Best practices for table partitioning in a warehouse environment (Updated September 2019)
Table or Range partitioning is a powerful feature of Db2 that facilitates good database design principles that can help lead to easier maintenance operations, increased data availability and more optimized queries.
Note: Table partitioning is a feature of row store tables only.
But why is table partitioning so good in a warehousing environment? Here are some reasons:
- Range-specific maintenance operations
- Where data partitions (ranges of data within a table) are placed in individual table spaces, maintenance operations can be targeted at active data only.
- Many Db2 commands, for example REORG and BACKUP, can be specified to execute against specific table spaces or data partitions. This can significantly reduce maintenance times.

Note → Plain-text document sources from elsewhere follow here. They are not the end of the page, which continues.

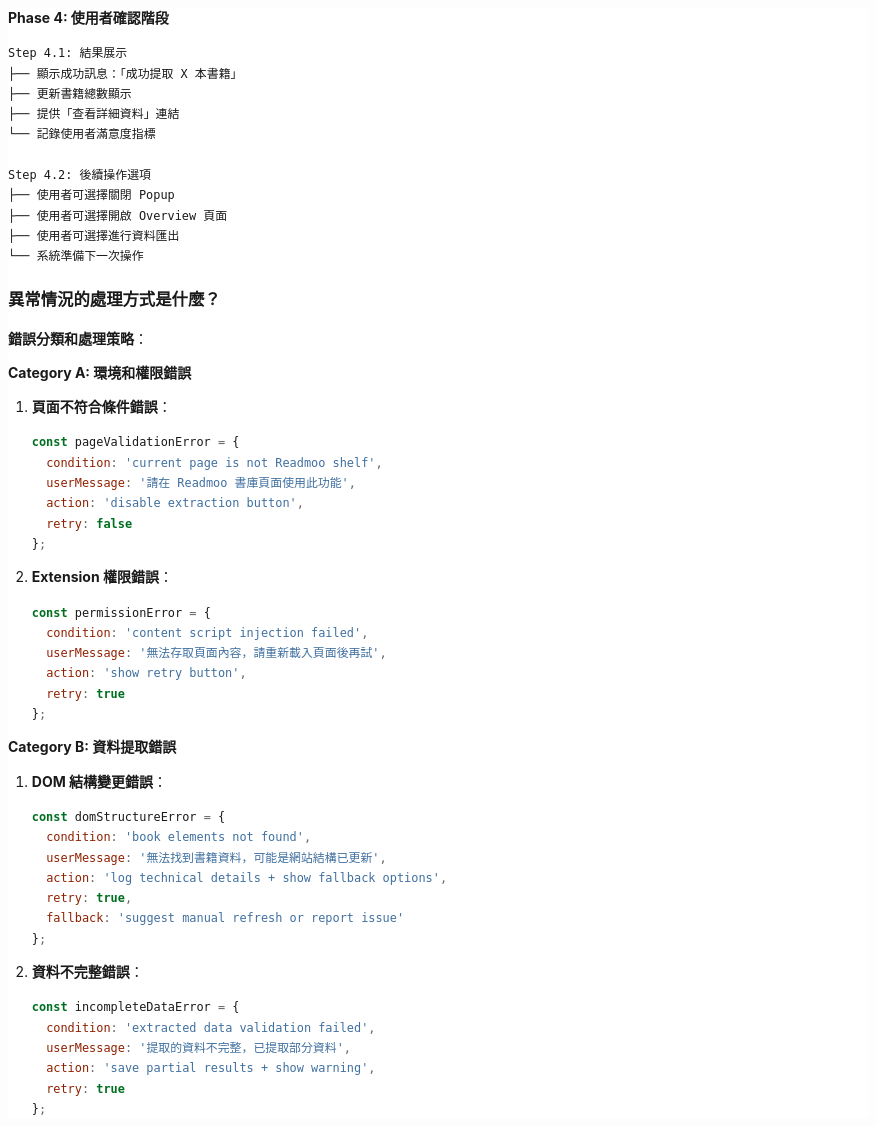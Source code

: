 **Phase 4: 使用者確認階段**

```
Step 4.1: 結果展示
├── 顯示成功訊息：「成功提取 X 本書籍」
├── 更新書籍總數顯示
├── 提供「查看詳細資料」連結
└── 記錄使用者滿意度指標

Step 4.2: 後續操作選項
├── 使用者可選擇關閉 Popup
├── 使用者可選擇開啟 Overview 頁面
├── 使用者可選擇進行資料匯出
└── 系統準備下一次操作
```

### 異常情況的處理方式是什麼？

**錯誤分類和處理策略**：

**Category A: 環境和權限錯誤**

1. **頁面不符合條件錯誤**：
   ```javascript
   const pageValidationError = {
     condition: 'current page is not Readmoo shelf',
     userMessage: '請在 Readmoo 書庫頁面使用此功能',
     action: 'disable extraction button',
     retry: false
   };
   ```

2. **Extension 權限錯誤**：
   ```javascript
   const permissionError = {
     condition: 'content script injection failed',
     userMessage: '無法存取頁面內容，請重新載入頁面後再試',
     action: 'show retry button',
     retry: true
   };
   ```

**Category B: 資料提取錯誤**

1. **DOM 結構變更錯誤**：
   ```javascript
   const domStructureError = {
     condition: 'book elements not found',
     userMessage: '無法找到書籍資料，可能是網站結構已更新',
     action: 'log technical details + show fallback options',
     retry: true,
     fallback: 'suggest manual refresh or report issue'
   };
   ```

2. **資料不完整錯誤**：
   ```javascript
   const incompleteDataError = {
     condition: 'extracted data validation failed',
     userMessage: '提取的資料不完整，已提取部分資料',
     action: 'save partial results + show warning',
     retry: true
   };
   ```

- Data lifecycle management
- Table partitioning large fact tables by date means that older data in a table can be detached as an online operation. This can help eliminate the need to perform costly delete statements.
- In addition, as data ages, it can be moved as an online operation to less costly storage. In Db2 V11.5 this multi-temperature data management is facilitated by the new storage groups feature.
- Partition elimination
- Range Partitioning benefits queries where the query spans one or a subset of the range partitioning key. The Db2 optimizer can then eliminate entire data partitions from the query, and this reduction in rows/read (I/O) can help increase query performance.
- Local indexes
- Local indexes can help to significantly reduce index maintenance and increase query performance where significant sorting is not required.
- In addition, local indexes can be placed in separate table spaces which provides more flexibility in building a backup schedule and a recovery strategy. For example, in a restore scenario you have the choice between restore or rebuild of indexes.
- Backup perfomance
- Backup performance can be improved by backing up just those table spaces (table ranges) that are active.
- By balancing the average size of your table spaces, parallelism within the BACKUP operations can also increase, helping to reduce the elapsed time of your backup operations.